Volta Redonda promove prevenção contra a dengue

Ação faz parte do trabalho de conscientização que vem sendo desenvolvido no município


Nesta sexta-feira, dia 01, a Secretaria de Saúde de Volta Redonda realizou uma ação de conscientização contra o mosquito da dengue, na feira livre. Uma tenda da Vigilância Ambiental foi montada no bairro Conforto e quem passou pelo local recebeu panfletos e também pode conferir o ciclo de reprodução do mosquito. Foram distribuídos cerca de 500 panfletos.   

A dona de casa Rejane Nogueira Lourenço passou pela tenda da vigilância e aproveitou para tirar dúvidas.“Eu acho importante essas ações, pois, com certeza, informação nunca é demais. Quanto mais a gente prevenir, melhor será para todos. Na minha casa a gente mantém tudo sempre limpo”, comentou Rejane.

O secretário de Saúde de Volta Redonda, Alfredo Peixoto, destacou que essas ações de conscientização fazem parte de um trabalho preventivo.  “Se a gente trabalha na prevenção, evitamos problemas mais graves no futuro. A informação nunca é demais e como o nome da campanha diz, ‘10 minutos salvam vidas’. Com apenas 10 minutos as pessoas podem checar os principais focos do mosquito e eliminá-los”, enfatizou Alfredo.   
O prefeito Samuca Silva destacou a importância do trabalho. “Esse é um trabalho que requer a união de todos.

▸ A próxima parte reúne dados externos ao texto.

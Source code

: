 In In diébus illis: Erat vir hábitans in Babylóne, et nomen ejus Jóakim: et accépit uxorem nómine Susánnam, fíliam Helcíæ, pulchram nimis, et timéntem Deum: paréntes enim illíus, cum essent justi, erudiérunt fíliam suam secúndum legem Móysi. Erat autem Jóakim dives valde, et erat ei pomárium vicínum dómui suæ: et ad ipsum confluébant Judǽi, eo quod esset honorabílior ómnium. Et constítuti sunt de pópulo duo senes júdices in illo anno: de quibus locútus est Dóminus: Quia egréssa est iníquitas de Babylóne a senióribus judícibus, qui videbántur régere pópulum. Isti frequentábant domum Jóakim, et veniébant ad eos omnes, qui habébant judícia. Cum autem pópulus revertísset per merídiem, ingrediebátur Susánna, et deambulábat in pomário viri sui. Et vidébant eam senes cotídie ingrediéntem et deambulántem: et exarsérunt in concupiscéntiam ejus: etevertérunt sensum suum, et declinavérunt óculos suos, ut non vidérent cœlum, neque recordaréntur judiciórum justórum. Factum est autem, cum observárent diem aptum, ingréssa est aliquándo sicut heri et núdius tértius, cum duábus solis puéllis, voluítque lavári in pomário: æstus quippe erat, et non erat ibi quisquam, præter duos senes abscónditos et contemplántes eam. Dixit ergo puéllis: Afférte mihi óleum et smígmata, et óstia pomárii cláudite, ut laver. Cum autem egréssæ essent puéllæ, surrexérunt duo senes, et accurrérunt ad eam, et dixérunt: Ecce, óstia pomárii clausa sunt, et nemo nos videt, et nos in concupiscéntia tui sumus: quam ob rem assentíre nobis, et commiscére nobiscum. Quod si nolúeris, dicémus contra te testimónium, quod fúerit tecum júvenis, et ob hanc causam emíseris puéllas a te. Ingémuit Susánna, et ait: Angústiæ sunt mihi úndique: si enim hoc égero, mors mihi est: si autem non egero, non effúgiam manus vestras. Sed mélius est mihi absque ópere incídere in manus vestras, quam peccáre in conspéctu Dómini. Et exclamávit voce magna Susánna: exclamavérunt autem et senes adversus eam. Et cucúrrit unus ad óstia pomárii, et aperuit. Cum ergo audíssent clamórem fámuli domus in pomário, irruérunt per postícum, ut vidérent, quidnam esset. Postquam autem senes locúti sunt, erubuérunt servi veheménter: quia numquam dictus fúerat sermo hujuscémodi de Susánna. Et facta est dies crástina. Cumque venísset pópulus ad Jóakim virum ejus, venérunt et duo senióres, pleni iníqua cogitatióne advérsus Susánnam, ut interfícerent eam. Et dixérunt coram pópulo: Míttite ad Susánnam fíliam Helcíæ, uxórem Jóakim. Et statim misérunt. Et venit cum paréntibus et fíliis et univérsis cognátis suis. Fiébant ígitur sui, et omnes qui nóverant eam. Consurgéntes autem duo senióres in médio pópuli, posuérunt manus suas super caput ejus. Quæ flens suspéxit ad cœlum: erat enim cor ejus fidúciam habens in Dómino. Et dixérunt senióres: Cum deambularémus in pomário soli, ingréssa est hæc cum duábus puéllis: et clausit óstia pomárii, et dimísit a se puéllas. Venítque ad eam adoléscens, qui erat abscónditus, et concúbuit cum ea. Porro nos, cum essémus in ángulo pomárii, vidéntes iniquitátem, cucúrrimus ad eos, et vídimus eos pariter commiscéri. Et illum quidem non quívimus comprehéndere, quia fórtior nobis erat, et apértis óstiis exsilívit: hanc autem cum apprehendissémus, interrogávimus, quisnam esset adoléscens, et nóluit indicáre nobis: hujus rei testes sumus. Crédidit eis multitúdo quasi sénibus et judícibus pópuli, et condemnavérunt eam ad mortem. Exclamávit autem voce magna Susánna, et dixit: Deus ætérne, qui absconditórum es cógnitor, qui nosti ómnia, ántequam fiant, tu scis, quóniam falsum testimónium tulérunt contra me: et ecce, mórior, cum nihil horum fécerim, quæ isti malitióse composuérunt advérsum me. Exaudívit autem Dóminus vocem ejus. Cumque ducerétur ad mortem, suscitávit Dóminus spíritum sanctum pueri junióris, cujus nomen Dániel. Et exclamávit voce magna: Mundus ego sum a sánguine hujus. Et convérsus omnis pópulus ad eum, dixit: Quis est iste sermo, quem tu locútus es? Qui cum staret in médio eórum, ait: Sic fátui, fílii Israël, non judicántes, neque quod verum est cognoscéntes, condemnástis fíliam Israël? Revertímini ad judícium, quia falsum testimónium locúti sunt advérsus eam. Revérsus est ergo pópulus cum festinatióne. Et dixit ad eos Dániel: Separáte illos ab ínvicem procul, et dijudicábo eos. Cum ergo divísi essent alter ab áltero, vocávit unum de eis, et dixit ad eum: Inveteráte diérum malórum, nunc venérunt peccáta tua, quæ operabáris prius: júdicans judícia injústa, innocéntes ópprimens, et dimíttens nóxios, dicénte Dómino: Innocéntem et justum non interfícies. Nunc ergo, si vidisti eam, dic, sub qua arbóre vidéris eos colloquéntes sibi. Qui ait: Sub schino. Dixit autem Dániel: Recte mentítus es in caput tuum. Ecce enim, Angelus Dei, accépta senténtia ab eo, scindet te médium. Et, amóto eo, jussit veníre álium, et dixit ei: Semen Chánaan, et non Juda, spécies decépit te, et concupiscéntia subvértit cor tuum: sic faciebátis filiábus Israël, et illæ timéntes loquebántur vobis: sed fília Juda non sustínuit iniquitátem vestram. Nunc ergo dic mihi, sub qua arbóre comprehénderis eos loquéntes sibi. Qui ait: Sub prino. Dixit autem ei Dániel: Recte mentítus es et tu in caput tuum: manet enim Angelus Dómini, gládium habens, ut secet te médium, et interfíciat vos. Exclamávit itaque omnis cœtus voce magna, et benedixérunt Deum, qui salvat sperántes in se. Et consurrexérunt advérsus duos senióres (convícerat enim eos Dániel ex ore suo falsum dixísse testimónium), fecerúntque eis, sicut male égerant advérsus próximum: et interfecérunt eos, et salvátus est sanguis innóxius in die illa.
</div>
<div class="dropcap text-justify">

As equipes da vigilância realizam um trabalho de conscientização e de levar informações a todos. E por outro lado, nós todos devemos também cuidar e evitar deixar locais onde o mosquito possa se desenvolver”, disse Samuca.

Equipe de Combate à Dengue faz levantamento dos principais
locais de foco do mosquito

Durante o trabalho, que é realizado rotineiramente no município, a equipe da Vigilância Ambiental observa os pontos de maior concentração do mosquito. Segundo os agentes do setor: 32,3% das larvas são encontradas nas residências em pratos, vasos de plantas e bebedouros de animais; 30,2% das larvas em depósitos fixos; exemplo: calhas, piscinas, ralos e sanitários em uso; 17,7% no lixo e materiais recicláveis (potes, latas, caixas de leite vazia, copos descartáveis); 9,4% em depósitos de água para consumo humano, ao nível do solo (latões, baldes); 6,3% em pneus; 2,1% em depósitos naturais (bromélias e buracos em árvores); e 2,1% em caixas d´água ligadas a rede.